# WHAT TO WORK ON
Lines in the listing below that include the word "World" need to be copied.

# EXTRACTED INFORMATION
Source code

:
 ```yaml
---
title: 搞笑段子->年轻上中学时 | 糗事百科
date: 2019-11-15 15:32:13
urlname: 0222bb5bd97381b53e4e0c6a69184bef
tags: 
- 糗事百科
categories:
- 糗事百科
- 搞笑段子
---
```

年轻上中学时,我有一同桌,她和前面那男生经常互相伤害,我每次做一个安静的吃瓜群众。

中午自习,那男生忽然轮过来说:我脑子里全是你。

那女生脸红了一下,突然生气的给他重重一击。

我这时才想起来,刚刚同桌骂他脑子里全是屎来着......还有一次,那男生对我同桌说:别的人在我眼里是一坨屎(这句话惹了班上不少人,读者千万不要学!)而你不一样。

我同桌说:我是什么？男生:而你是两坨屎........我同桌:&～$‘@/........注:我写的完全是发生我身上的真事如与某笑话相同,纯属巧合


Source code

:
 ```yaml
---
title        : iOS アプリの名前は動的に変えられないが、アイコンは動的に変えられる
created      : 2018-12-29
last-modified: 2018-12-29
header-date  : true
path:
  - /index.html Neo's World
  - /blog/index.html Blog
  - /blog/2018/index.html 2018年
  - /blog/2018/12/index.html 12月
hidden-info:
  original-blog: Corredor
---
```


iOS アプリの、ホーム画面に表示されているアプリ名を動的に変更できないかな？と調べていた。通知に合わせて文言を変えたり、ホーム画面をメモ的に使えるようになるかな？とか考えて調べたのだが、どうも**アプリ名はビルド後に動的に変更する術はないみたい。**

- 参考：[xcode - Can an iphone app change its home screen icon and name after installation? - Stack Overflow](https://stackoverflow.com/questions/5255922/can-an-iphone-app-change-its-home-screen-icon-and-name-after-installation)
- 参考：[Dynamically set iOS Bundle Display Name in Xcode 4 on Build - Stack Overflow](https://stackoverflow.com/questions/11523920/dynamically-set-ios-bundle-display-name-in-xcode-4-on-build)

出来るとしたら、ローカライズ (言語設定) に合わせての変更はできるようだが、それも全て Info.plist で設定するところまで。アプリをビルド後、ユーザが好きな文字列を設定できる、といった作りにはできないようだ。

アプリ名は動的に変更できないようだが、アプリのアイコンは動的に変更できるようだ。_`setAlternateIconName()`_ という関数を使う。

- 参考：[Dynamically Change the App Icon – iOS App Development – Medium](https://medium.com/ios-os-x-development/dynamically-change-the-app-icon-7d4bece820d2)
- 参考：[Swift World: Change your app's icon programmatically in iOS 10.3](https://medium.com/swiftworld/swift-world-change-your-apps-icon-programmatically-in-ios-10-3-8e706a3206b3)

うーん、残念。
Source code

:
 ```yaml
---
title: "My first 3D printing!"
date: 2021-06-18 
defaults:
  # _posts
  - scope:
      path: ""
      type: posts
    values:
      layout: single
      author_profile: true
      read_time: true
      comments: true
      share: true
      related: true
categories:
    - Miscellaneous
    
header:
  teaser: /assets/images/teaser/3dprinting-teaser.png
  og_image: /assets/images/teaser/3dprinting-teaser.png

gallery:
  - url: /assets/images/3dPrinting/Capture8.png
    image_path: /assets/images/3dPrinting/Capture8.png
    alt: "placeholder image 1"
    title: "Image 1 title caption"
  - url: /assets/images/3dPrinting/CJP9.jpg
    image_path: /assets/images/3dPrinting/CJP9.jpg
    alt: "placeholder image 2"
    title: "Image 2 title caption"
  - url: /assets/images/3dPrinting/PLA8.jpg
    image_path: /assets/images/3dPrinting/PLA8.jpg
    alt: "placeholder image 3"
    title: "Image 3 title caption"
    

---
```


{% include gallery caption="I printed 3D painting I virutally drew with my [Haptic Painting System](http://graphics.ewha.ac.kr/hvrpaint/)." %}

# OUTPUT BELOW
  - /index.html Neo's World
- 参考：[Swift World: Change your app's icon programmatically in iOS 10.3](https://medium.com/swiftworld/swift-world-change-your-apps-icon-programmatically-in-ios-10-3-8e706a3206b3)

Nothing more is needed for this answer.